Değerlemeleri geçmişle kıyaslamak yanıltıcı
Insider’dan Matthew Fox’un haberine göre, ABD’li hisse senedi stratejisti Savita Subramanian, S&P 500’ün ’20 ölçütten 19’unda istatistiksel olarak pahalı olmasına ve 1900’e kadar olan verilere göre, son kazanç oranında yüzde 95’lik fiyat kazanç oranında işlem görmesine rağmen, bunun hisse senedi fiyatlarının daha iyi olamayacağı anlamına gelmediğini öne sürüyor ve ekliyor: “Buradan alıma devam edin çünkü bunun iyi bir nedeni var.”
Subramanian, özellikle, S&P 500’ün bileşiminin çok farklı göründüğü mevcut borsa değerlemeleriyle geçmişi karşılaştırma konusunda sorun yaşandığını ifade ediyor.

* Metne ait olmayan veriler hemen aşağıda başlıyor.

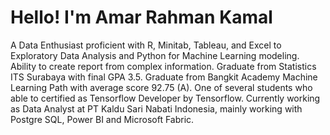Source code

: # Hello! I'm Amar Rahman Kamal 
A Data Enthusiast proficient with R, Minitab, Tableau, and Excel to Exploratory Data Analysis and Python for Machine Learning modeling. Ability to create report from complex information. Graduate from Statistics ITS Surabaya with final GPA 3.5. Graduate from Bangkit Academy Machine Learning Path with average score 92.75 (A). One of several students who able to certified as Tensorflow Developer by Tensorflow. Currently working as Data Analyst at PT Kaldu Sari Nabati Indonesia, mainly working with Postgre SQL, Power BI and Microsoft Fabric. 

<!---
Chagiyaa/Chagiyaa is a ✨ special ✨ repository because its `README.md` (this file) appears on your GitHub profile.
You can click the Preview link to take a look at your changes.
--->
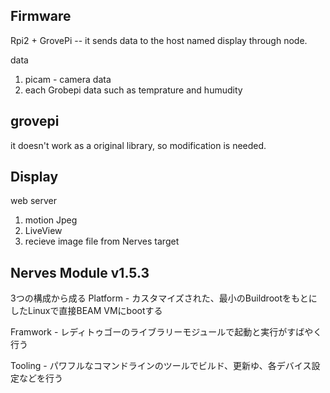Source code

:Firmware
-----
Rpi2 + GrovePi -- it sends data to the host named display through node.

data
1. picam - camera data 
2. each Grobepi data such as temprature and humudity

grovepi
----
it doesn't work as a original library, so modification is needed.


Display
----
web server 
1. motion Jpeg
2. LiveView 
3. recieve image file from Nerves target

Nerves Module v1.5.3
-----
3つの構成から成る
Platform - カスタマイズされた、最小のBuildrootをもとにしたLinuxで直接BEAM VMにbootする

Framwork - レディトゥゴーのライブラリーモジュールで起動と実行がすばやく行う

Tooling - パワフルなコマンドラインのツールでビルド、更新ゆ、各デバイス設定などを行う




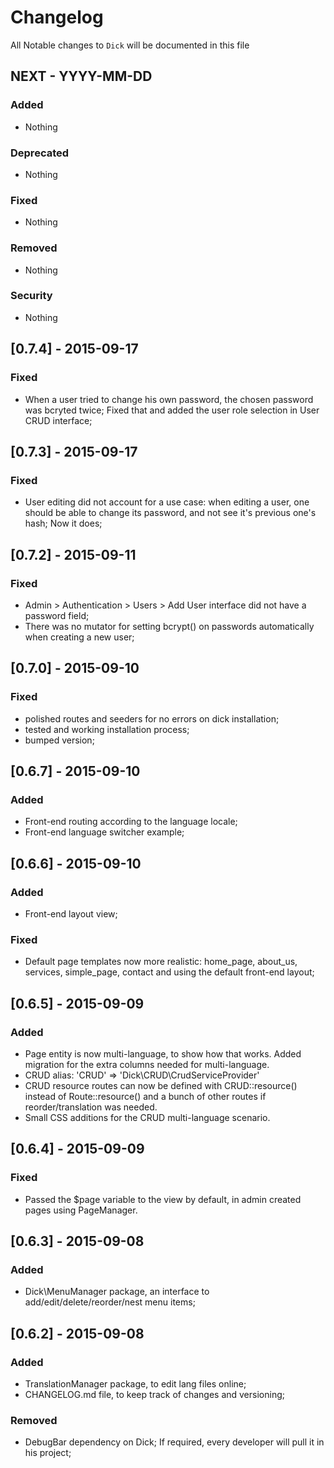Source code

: # Changelog

All Notable changes to `Dick` will be documented in this file

## NEXT - YYYY-MM-DD

### Added
- Nothing

### Deprecated
- Nothing

### Fixed
- Nothing

### Removed
- Nothing

### Security
- Nothing


## [0.7.4] - 2015-09-17

### Fixed
- When a user tried to change his own password, the chosen password was bcryted twice; Fixed that and added the user role selection in User CRUD interface;

## [0.7.3] - 2015-09-17

### Fixed
- User editing did not account for a use case: when editing a user, one should be able to change its password, and not see it's previous one's hash; Now it does;


## [0.7.2] - 2015-09-11

### Fixed
- Admin > Authentication > Users > Add User interface did not have a password field;
- There was no mutator for setting bcrypt() on passwords automatically when creating a new user;

## [0.7.0] - 2015-09-10

### Fixed
- polished routes and seeders for no errors on dick installation;
- tested and working installation process;
- bumped version;

## [0.6.7] - 2015-09-10

### Added
- Front-end routing according to the language locale;
- Front-end language switcher example;

## [0.6.6] - 2015-09-10

### Added
- Front-end layout view;

### Fixed
- Default page templates now more realistic: home_page, about_us, services, simple_page, contact and using the default front-end layout;


## [0.6.5] - 2015-09-09

### Added
- Page entity is now multi-language, to show how that works. Added migration for the extra columns needed for multi-language.
- CRUD alias: 'CRUD' => 'Dick\CRUD\CrudServiceProvider'
- CRUD resource routes can now be defined with CRUD::resource() instead of Route::resource() and a bunch of other routes if reorder/translation was needed.
- Small CSS additions for the CRUD multi-language scenario.

## [0.6.4] - 2015-09-09

### Fixed
- Passed the $page variable to the view by default, in admin created pages using PageManager.

## [0.6.3] - 2015-09-08

### Added
- Dick\MenuManager package, an interface to add/edit/delete/reorder/nest menu items;

## [0.6.2] - 2015-09-08

### Added
- TranslationManager package, to edit lang files online;
- CHANGELOG.md file, to keep track of changes and versioning;

### Removed
- DebugBar dependency on Dick; If required, every developer will pull it in his project;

Subramanian, “Sanırım çok duyduğum ve çürütmeye çalışmak istediğim tek ayı piyasası vakası, piyasanın çok pahalı olduğu fikri. İnsanlar bugünün S&P’sini alıp 10 yıl öncesiyle, 20 yıl öncesiyle, 30 yıl öncesiyle, 40 yıl öncesiyle karşılaştırıyor. Bunun mantıklı olduğunu düşünmüyorum çünkü bugün piyasa çok farklı dinamiklere sahip” diyor.
S&P 500 şu anda 12 aylık son fiyat-kazanç oranı olan 24,5 kat ile 10 yıllık ortalama olan 21,1 katın oldukça üzerinde işlem görüyor. Bu arada, S&P 500’ün vadeli fiyat-kazanç oranı 20,4 kat seviyesinde olup 30 yıllık ortalama olan 16,6 katın 1 standart sapma üzerinde seyrediyor.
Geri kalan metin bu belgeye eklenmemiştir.